# LONGINES HYDROCONQUEST OR ORIS AQUIS????



## Luksaj S.A.S (Aug 14, 2017)

HI guys, today I would like o ask to everybody about this 2 options that I have.

I would like to buy a diver watch, not expensive but a good quality, but I don,t know which one between Oris Aquis ceramic bezel vs Longines hydroconquest ceramic bezel, which one would you choose and why???.

Let me know!!


----------



## Bonbonwatch (Mar 8, 2019)

I so wanted to get the longines, when i finally saw it at the AD, the crown with the protection on the side made me think again. I have a 7 1/4 wrist and i felt like the proportions of the crown part added to the watch was a little too bold for me (like i always joke "i understand me", i hope you understand what i meant about the crown), i didn't feel the bond.

The oris also have that protective side but it's less pronounced and the crown is smaller. Saving up to get one myself provided i don't buy something else in the meantime which of course i always do.

Just my own opinion per your request,
I have learned here and and through life, what doesn't fit me might fit you and vice versa.

Go check them out if you can, or maybe already have,
Let us know how it goes,
Cheers


----------



## jaycwb (Feb 12, 2014)

The best option is to try them if you have the opportunity.

I had the same reflexion a few month ago and I chose the hydroconquest. For me, it wears better on my wrist (17cm), it feels less bulky, and I prefere a watch with longer power reserver (65h for the longines). For the bracelet, I took tha rubber strat. The steel bracelet is not qualitative in my opinion.


----------



## debicks (Jun 8, 2018)

I personally prefer the HQ. IMO it's a beautiful watch and it sits on the wrist better than the Aquis. Also, you can change straps easily. The Aquis is more of an original design but the HQ is by no means generic. The 6 9 12 numerals aver very distinctive as are the crown guards. A lot of people say they don't like these but I think they're pretty cool. The fit and finish on the case is about the same on both watches. The bracelet and clasp is probably the biggest let down on the HQ, so the edge there goes to the Aquis.
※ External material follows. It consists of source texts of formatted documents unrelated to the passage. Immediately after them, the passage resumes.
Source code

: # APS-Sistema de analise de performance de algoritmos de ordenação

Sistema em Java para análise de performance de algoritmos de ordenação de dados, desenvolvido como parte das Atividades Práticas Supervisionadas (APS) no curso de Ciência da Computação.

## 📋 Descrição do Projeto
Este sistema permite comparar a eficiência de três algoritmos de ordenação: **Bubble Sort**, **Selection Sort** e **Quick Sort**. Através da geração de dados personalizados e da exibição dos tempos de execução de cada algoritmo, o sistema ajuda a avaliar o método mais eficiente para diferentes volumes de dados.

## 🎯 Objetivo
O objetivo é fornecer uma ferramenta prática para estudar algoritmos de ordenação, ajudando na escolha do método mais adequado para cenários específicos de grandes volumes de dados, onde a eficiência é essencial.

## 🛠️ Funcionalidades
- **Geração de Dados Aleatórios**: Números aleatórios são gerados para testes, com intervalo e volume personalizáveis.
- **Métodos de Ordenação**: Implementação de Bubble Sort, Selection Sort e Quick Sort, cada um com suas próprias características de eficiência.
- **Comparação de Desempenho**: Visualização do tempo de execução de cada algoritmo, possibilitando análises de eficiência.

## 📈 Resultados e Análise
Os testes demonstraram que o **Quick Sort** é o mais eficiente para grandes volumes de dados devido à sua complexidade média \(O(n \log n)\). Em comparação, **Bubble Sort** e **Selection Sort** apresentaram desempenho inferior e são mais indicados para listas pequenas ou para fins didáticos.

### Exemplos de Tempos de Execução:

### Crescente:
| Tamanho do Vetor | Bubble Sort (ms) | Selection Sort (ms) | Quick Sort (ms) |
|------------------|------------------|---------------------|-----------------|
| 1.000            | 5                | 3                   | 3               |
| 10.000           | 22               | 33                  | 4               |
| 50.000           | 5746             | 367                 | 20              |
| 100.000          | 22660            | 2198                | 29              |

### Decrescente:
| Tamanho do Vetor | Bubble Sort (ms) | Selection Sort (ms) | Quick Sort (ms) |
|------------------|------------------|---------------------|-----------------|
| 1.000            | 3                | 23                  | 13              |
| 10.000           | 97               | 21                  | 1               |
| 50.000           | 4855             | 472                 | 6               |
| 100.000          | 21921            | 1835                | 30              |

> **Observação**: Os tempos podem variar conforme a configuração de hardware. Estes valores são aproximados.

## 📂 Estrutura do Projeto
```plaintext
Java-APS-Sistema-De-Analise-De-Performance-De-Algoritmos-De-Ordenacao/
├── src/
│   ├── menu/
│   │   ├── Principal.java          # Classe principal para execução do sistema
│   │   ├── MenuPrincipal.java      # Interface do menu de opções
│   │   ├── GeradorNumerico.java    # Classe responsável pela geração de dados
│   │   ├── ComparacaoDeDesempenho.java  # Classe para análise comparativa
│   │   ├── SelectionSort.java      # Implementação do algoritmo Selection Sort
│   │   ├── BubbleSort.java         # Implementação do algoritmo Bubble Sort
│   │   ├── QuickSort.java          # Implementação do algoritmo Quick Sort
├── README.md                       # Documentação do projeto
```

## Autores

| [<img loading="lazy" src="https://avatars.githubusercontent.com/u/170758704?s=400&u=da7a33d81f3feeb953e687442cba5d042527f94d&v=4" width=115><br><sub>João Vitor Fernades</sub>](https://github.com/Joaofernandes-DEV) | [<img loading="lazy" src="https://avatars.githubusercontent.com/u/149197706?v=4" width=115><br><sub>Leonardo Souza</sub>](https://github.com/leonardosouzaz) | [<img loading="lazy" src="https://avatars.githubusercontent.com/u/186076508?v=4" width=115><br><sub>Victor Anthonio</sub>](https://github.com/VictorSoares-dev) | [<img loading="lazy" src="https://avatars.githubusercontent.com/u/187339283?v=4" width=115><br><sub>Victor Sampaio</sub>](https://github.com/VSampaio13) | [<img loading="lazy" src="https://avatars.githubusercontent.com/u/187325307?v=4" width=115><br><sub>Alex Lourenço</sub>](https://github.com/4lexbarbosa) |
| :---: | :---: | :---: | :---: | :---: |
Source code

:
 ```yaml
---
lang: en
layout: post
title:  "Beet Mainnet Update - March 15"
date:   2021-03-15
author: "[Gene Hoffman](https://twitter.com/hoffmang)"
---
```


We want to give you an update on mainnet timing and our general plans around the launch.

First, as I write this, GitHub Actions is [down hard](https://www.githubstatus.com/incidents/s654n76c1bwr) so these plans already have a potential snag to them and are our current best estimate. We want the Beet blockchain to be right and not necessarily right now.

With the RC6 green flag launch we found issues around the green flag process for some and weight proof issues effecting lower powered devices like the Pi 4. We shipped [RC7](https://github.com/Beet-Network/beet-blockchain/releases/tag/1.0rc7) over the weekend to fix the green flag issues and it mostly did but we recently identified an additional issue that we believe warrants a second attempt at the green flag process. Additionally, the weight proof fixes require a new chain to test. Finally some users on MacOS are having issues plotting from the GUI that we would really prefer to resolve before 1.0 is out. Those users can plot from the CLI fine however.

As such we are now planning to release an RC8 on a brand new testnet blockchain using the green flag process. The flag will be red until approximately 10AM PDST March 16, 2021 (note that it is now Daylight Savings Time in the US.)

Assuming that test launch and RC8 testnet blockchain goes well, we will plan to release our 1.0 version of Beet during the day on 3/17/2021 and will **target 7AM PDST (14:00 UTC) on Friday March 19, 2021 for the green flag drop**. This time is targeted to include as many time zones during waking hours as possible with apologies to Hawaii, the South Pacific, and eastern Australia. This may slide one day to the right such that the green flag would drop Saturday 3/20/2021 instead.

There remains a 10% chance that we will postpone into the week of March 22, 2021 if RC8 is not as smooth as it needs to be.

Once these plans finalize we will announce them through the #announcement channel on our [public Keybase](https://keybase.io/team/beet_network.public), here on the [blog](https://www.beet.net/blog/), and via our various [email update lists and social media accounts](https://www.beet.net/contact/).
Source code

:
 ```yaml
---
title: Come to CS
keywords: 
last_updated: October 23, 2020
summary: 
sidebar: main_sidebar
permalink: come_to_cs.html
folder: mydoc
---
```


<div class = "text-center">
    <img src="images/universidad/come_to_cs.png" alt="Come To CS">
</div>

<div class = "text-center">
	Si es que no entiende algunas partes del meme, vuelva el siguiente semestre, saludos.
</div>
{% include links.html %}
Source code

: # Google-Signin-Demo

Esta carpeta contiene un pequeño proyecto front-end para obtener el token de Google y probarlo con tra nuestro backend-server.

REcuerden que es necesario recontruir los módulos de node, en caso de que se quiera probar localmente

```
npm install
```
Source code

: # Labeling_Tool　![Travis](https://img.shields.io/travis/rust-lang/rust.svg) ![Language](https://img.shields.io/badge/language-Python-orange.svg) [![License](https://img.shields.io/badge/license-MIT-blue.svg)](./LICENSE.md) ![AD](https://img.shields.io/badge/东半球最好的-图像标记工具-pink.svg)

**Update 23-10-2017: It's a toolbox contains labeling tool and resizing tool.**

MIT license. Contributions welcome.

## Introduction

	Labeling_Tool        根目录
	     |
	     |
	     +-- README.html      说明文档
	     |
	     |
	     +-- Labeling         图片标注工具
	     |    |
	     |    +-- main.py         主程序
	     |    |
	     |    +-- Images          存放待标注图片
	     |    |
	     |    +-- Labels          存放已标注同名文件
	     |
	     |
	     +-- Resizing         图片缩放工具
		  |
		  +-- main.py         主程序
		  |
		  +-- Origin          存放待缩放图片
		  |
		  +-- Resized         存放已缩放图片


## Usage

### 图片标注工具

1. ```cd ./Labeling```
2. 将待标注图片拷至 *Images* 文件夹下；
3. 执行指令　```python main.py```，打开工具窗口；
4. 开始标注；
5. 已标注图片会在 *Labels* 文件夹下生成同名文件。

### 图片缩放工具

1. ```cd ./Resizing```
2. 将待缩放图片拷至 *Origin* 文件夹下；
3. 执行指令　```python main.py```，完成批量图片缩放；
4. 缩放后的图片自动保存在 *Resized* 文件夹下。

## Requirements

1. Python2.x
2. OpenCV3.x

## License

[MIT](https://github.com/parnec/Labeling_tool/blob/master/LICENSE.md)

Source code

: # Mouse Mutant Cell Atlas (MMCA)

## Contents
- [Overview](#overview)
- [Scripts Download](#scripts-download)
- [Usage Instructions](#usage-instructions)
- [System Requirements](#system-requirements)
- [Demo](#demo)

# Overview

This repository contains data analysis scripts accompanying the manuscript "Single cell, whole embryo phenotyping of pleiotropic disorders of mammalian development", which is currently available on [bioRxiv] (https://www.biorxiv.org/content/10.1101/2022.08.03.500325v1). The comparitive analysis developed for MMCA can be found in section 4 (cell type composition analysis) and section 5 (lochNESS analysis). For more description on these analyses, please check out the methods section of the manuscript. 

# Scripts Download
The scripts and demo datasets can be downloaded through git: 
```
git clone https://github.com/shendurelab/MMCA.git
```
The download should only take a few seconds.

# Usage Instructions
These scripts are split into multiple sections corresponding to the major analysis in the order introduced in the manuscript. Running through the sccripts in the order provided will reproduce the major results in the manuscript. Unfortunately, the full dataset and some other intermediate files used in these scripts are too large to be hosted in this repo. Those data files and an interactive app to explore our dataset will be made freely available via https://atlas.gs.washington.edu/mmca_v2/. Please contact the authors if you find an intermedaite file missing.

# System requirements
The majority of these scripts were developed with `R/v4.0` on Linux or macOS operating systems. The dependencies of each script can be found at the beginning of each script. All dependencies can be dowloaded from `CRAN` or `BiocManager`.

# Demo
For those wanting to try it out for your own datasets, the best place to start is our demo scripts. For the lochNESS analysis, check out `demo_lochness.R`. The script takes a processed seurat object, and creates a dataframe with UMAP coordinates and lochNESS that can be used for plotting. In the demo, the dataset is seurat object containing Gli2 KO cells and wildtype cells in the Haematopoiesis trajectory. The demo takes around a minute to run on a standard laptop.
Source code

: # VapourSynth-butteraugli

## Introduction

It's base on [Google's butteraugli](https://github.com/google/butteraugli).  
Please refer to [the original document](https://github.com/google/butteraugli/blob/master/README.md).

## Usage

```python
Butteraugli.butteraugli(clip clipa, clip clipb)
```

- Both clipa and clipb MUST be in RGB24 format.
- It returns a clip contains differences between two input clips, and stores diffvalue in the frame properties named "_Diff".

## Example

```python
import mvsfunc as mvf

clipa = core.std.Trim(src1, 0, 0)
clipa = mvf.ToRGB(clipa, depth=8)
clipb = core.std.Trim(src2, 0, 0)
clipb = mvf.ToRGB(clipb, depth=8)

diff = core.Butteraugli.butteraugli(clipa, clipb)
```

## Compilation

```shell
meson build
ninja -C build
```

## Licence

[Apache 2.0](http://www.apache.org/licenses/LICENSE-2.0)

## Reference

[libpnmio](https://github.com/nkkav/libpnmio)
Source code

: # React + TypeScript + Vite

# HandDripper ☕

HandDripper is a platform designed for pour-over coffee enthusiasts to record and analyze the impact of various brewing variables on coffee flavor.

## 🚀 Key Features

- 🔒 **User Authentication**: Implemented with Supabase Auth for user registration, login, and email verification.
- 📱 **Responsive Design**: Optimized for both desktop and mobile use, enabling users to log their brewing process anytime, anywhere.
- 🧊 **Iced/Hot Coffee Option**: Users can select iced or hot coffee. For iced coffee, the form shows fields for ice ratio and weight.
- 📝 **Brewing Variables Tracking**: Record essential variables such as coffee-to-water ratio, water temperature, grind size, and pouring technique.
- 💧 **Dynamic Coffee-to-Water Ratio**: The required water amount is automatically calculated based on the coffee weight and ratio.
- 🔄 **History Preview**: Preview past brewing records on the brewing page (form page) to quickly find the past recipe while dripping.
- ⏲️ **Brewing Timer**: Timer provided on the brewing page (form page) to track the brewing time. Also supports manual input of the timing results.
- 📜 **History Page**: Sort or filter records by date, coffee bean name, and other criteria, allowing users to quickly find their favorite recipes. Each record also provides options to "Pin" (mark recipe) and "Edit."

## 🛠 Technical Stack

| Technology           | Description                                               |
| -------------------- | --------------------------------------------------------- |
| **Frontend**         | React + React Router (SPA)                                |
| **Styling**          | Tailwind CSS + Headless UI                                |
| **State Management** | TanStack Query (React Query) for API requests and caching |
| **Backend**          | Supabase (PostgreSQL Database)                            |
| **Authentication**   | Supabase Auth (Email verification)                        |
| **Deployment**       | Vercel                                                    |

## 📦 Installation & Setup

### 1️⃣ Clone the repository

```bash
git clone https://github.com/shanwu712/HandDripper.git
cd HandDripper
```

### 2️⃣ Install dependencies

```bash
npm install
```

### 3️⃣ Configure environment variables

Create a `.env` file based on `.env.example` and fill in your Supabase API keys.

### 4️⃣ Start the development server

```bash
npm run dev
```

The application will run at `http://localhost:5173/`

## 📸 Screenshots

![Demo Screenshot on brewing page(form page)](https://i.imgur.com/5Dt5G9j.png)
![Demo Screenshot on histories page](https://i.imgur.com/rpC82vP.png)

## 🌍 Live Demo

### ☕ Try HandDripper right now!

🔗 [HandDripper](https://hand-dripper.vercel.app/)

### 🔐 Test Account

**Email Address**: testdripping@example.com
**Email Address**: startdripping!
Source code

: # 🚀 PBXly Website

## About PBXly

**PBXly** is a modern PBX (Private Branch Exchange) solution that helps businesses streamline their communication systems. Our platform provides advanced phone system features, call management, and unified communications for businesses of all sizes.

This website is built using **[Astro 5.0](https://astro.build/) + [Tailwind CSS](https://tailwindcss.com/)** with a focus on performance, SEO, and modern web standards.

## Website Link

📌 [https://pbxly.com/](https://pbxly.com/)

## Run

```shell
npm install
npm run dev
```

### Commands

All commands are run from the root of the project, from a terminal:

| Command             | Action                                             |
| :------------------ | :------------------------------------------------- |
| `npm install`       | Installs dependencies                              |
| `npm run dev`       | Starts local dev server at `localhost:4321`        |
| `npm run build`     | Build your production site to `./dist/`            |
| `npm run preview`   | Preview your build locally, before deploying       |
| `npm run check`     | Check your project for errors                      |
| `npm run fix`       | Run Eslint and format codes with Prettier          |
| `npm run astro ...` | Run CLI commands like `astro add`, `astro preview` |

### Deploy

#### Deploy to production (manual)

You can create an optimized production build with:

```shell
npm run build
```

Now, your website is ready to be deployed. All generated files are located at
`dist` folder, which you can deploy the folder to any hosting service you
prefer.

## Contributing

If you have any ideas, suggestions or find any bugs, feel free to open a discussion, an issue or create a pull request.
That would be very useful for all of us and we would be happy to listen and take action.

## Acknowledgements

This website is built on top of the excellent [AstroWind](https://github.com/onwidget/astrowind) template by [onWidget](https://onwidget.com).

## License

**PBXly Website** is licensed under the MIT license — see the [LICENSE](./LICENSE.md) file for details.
Both watches use an ETA movement but Longines upgrades their movement a bit more than Aquis with a longer power reserve and higher specs.
Those are just my views. 
At the end of the day what you'll get here is a bunch of people giving they're opinions on watches they've (hopefully) seen in person and tried on. It's kind of like getting a bunch of strangers to pick a girlfriend for you. The best thing to do is to try them on yourself and see which one you like more. They're pretty comparable in quality, specs and price so it's all down to your taste and preference.


----------



## mplsabdullah (Jan 21, 2015)

I strongly prefer the Aquis over the Hydroconquest both in looks and comfort which are both obviously subjective. The bracelet on the Aquis is also much better IMO. The Hydroconquest has no tapper to it. The only downside to the Aquis is that the lugs are not standard and you need a special tool to get the straps off however the bracelet is so comfortable I've never considered wanting to remove it. 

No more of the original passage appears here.